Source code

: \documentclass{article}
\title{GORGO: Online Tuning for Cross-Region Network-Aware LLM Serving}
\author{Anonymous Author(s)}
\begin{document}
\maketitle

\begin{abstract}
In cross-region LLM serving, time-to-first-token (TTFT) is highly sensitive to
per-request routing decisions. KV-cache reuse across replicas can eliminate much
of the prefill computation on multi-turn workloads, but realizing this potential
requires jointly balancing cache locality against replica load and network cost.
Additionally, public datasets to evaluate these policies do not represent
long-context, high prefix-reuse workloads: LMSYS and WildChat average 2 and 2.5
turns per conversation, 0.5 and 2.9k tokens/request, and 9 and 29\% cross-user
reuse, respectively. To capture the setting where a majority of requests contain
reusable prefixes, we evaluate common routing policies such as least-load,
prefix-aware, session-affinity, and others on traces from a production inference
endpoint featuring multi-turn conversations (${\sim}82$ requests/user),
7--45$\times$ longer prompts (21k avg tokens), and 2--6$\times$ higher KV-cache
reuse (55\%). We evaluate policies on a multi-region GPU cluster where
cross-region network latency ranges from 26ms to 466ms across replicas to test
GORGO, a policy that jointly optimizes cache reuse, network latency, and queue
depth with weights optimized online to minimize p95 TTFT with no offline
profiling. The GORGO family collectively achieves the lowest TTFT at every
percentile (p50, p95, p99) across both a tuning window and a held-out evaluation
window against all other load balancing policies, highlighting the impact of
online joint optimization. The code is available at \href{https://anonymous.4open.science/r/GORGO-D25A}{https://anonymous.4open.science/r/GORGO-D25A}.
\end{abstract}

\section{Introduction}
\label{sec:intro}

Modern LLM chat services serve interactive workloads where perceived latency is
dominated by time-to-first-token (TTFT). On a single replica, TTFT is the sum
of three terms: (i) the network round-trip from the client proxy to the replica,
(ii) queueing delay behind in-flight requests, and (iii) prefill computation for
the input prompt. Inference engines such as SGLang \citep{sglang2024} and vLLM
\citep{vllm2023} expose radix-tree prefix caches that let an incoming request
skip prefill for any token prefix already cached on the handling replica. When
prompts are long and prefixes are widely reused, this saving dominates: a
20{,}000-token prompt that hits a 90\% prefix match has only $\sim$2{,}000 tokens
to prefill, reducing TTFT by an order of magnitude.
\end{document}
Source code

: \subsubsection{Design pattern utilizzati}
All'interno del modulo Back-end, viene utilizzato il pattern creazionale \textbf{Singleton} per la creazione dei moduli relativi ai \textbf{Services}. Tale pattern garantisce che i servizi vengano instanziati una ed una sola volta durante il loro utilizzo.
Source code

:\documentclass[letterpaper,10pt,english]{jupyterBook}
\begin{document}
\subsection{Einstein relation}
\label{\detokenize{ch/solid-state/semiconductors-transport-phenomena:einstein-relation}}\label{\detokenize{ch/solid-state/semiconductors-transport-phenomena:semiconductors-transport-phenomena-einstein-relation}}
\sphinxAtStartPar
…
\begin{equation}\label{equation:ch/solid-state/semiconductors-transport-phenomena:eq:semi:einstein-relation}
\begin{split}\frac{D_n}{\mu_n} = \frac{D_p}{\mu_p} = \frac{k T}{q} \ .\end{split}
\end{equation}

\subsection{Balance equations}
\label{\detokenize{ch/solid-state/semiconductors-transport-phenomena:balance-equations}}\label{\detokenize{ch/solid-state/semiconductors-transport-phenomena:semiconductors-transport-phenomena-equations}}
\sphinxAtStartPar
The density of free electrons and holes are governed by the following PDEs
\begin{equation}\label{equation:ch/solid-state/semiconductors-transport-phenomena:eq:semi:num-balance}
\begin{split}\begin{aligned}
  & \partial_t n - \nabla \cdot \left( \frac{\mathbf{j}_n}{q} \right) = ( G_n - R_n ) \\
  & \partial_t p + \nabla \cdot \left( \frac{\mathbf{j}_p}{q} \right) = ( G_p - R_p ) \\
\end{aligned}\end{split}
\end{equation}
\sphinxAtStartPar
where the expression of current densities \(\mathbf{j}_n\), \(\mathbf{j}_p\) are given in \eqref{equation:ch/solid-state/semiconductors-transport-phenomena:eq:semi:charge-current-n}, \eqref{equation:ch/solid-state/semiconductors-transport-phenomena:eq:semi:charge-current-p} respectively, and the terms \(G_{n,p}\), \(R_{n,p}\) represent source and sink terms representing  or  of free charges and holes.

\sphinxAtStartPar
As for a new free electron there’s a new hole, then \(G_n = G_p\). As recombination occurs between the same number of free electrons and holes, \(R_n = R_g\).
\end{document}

* * *

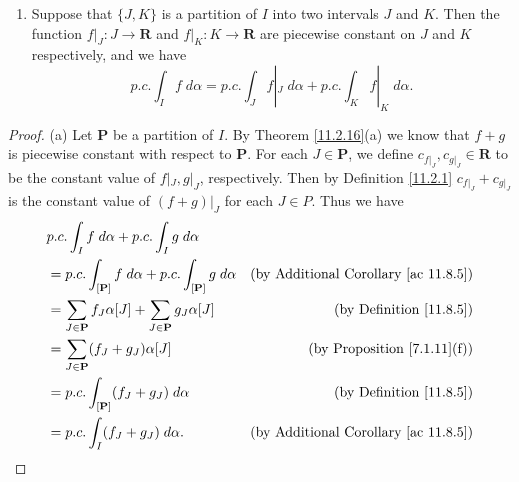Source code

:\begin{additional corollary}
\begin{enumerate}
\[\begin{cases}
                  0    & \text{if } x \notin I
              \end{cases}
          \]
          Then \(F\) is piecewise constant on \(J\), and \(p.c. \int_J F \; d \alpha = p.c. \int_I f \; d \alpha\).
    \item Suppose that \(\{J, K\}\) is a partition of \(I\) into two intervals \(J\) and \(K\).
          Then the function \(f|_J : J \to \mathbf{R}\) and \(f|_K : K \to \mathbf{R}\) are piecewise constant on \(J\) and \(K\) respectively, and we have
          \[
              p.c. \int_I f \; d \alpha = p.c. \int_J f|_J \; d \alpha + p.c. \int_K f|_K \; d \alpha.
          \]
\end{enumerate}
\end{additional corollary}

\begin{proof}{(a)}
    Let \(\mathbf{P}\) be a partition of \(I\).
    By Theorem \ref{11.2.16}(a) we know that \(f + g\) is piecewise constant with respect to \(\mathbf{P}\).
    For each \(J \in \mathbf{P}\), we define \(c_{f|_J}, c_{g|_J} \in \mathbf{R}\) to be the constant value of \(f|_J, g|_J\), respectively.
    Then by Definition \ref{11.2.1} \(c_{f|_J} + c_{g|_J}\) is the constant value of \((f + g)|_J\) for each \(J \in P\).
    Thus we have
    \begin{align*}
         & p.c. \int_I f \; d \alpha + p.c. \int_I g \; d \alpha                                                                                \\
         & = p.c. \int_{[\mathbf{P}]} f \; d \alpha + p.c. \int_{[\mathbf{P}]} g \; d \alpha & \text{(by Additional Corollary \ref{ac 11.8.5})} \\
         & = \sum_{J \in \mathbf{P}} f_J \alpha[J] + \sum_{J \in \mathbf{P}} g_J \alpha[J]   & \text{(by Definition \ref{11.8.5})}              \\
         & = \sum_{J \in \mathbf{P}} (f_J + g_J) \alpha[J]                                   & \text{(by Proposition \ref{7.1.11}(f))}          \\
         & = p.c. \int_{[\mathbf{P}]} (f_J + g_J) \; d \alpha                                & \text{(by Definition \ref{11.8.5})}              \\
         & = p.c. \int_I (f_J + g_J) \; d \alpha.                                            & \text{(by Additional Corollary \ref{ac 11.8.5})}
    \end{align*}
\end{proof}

* * *

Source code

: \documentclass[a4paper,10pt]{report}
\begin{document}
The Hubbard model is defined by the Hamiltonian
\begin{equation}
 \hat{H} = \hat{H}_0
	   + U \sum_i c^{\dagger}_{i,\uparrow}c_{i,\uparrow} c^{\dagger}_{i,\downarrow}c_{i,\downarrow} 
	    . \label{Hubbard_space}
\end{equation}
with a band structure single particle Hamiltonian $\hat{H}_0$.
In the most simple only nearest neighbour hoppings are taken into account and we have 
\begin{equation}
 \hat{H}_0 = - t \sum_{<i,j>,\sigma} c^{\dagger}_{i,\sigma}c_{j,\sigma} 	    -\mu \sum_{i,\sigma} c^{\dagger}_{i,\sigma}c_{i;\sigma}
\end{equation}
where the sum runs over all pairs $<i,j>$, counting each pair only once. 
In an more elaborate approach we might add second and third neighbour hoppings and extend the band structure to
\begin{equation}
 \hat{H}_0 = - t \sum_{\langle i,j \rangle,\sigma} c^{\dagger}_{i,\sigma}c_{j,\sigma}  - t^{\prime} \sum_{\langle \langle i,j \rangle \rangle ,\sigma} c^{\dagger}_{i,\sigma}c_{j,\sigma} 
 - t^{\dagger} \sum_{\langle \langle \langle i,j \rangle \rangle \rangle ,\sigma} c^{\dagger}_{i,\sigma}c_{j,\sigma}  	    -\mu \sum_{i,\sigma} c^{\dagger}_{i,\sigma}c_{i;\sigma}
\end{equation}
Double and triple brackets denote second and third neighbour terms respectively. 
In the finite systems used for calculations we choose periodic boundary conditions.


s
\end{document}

=== Your instructions ===
All lines above from the one containing "turns per conversation, 0.5" to the one containing "reusable prefixes, we" must be repeated exactly, both lines included, and no others.

=== Solution to the exercise ===
turns per conversation, 0.5 and 2.9k tokens/request, and 9 and 29\% cross-user
reuse, respectively. To capture the setting where a majority of requests contain
reusable prefixes, we evaluate common routing policies such as least-load,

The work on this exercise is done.